The amine (20.30 g, 42.87 mmol) was dispensed into a 500 mL round-bottomed flask equipped with a stir bar. Dry dichloromethane (214 mL) was added and the reaction mixture was stirred at room temperature. 1,1-Carbonyldiimidazole (8.342 g, 51.45 mmol) was added and stirring continued for 1.5 h. TLC indicated complete consumption of starting material (R_f= 0.36 in 5% MeOH/CH₂Cl₂) and a new spot had appeared (Rf= 0.43 in 5% MeOH/CH₂Cl₂). The oxopiperazine (6.800 g, 67.93 mmol) was added to the reaction and stirring continued for 18 h. TLC indicated the complete consumption of isocyanate. The reaction was diluted with CH₂Cl₂ (750 mL) and washed three times with water (500 mL each) in a 4 L separatory funnel. After shaking the last wash, 200 mL of brine was added to alleviate an emulsion in the aqueous layer. The combined organic layers were dried over MgSO₄ in a 2 L Erlenmeyer flask and filtered through a Buchner funnel. Some solid was present in the filtrate before the filtrate was concentrated by rotavap. The material was redissolved in 600 mL CH₂Cl₂ and filtered through Celite on a glass frit. This filtrate was concentrated to a white solid (25.5 g, 99%) that was found to be pure by ¹H NMR.

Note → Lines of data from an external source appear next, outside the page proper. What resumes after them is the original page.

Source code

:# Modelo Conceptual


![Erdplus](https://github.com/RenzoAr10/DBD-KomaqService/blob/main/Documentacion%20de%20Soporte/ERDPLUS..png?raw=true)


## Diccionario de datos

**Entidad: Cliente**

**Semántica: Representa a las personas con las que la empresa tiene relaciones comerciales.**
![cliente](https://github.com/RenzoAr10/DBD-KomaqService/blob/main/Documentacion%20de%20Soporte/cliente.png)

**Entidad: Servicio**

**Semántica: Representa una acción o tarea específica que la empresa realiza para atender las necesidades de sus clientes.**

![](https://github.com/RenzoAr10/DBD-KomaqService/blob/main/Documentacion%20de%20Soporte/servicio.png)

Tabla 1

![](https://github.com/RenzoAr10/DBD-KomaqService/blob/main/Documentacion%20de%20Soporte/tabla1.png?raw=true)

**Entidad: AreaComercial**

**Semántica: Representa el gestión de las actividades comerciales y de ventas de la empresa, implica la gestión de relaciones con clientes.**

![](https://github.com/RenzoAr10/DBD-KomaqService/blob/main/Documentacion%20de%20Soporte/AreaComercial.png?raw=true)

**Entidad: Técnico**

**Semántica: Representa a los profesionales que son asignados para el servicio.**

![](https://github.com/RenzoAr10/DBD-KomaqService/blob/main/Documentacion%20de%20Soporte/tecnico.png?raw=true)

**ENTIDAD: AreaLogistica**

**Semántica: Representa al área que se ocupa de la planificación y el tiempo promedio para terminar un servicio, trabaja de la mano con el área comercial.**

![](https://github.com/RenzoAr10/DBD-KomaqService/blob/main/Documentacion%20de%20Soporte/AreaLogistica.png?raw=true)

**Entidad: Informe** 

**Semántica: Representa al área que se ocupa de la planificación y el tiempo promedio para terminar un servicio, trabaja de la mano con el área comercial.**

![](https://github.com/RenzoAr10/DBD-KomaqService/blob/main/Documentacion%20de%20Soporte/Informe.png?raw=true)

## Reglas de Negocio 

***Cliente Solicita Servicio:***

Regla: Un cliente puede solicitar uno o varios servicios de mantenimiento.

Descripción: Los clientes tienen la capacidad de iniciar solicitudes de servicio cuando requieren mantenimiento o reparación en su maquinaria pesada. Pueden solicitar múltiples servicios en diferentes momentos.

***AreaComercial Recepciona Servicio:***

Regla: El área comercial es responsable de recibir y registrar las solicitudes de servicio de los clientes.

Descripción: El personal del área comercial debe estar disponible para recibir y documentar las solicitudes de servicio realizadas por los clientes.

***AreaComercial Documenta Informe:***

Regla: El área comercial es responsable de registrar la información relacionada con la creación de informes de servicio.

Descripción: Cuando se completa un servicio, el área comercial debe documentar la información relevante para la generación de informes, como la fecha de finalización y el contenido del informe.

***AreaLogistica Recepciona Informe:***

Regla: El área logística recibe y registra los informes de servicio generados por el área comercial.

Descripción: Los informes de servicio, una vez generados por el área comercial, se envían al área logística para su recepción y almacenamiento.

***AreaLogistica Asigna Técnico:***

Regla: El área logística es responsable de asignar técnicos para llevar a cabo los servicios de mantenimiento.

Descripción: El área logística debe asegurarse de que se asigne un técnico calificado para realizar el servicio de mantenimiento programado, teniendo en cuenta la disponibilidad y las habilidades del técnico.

2,4-Dichloro-6,8-dimethoxyquinoline (S1)

Compound was prepared using 6,8-dimethoxy aniline (10.0 g, 65.3 mmol), malonic acid (6.79 g, 65.3 mmol), and POCl₃ (26 mL) according to the procedure for S5. The reaction time was 2 hours. The crude solid was extracted (soxhlet) with hexanes for 3 d to provide the title compound as a green-brown solid (1.376 g, 8%). Mp 183.5–184.5 °C; R_f = 0.09 (10% EtOAc/hexanes); IR (film) 3080, 2964, 1615, 1562 cm⁻¹; ¹H NMR (400 MHz, CDCl₃) δ 7.50 (s, 1H), 6.98 (d, J = 2.4 Hz, 1H), 6.77 (d, J = 2.4 Hz, 1H), 4.03 (s, 3H), 3.95 (s, 3H); 13C NMR (100 MHz, CDCl₃) ppm 159.4, 155.8, 146.1, 142.7, 136.6, 127.1, 122.9, 103.0, 93.7, 56.3, 55.7; HRMS (ESI): Exact mass calcd for C₁₁H₁₀Cl₂NO₂[M+H] +258.0089, found 258.0094.

⁴Cl6,8(MeO)2QuinBAM (S2)

A 25 mL round bottom flask was charged with Pd(dba)2 (22.3 mg, 38.7 μmol), rac-BINAP (24.1 mg, 38.7 μmol), sodium tert-butoxide (558.4 mg, 5.811 mmol), (R,R)-diaminocyclohexane (221.2 mg, 1.937 mmol), and the quinoline (1.000 g, 3.874 mmol). Toluene (13 mL) was added, and the reaction mixture was stirred at 85 °C. The reaction mixture was monitored by TLC, and complete conversion was observed after 65 min. The reaction was cooled to room temperature, diluted with CH₂Cl₂, and filtered through Celite. The filtrate was concentrated and purified by column chromatography (25–30% ethyl acetate in hexanes) to provide a yellow/orange solid (775.7 mg, 72%). mp 120.0–122.0 °C; ${[\alpha ]}_D^{20}$+434 (c1.28, CHCl₃); Rf = 0.09 (25% EtOAc/hexanes); IR (film) 3245, 2934, 2856, 1606, 1545 cm⁻¹; ¹H NMR (400 MHz, CDCl₃) δ 6.86 (d, J = 2.4 Hz, 2H), 6.68 (d, J = 2.4 Hz, 2H), 6.57 (s, 2H), 6.09 (s, 2H), 4.01 (s, 6H), 3.98–3.90 (m, 2H), 3.88 (m, 6H), 2.42–2.28 (m, 2H), 1.86–1.70 (m, 2H), 1.52–1.35 (m, 4H); ¹³C NMR (100 MHz, CDCl₃) ppm 155.0, 154.7, 154.2, 141.2, 136.0, 122.1, 112.6, 102.2, 94.7, 56.6, 56.2, 55.4, 32.5, 24.7; HRMS (ESI): Exact mass calcd for C₂₈H₃₁Cl₂N₄O₄ [M+H]⁺ 557.1722, found 557.1738.

Biological activity test

A stock solution of 30 mM (−)-Nutlin-3 was prepared in DMSO. Hs294T cells were obtained from ATCC and maintained in DMEM/F12 media supplemented with 10% Fetal Bovine Serum, 100U/mL penicillin and 100ug/mL streptomycin. For viability, test cells were incubated with 10 μM (−)-Nutlin-3 for 5 days, trypsinized and mixed 9:1 with 0.4% buffered trypan blue. Viable trypan blue negative cells were counted in a haemocytometer. For the analysis of p53 protein levels Hs294T cells were incubated with 10 μM (−)-Nutlin-3 or an equivalent volume of vehicle DMSO for 3 days. Cells lysates were analyzed by Western Blotting with p53-specific (DO-1, Calbiochem) and β-actin-specific (Cell Signaling) antibodies.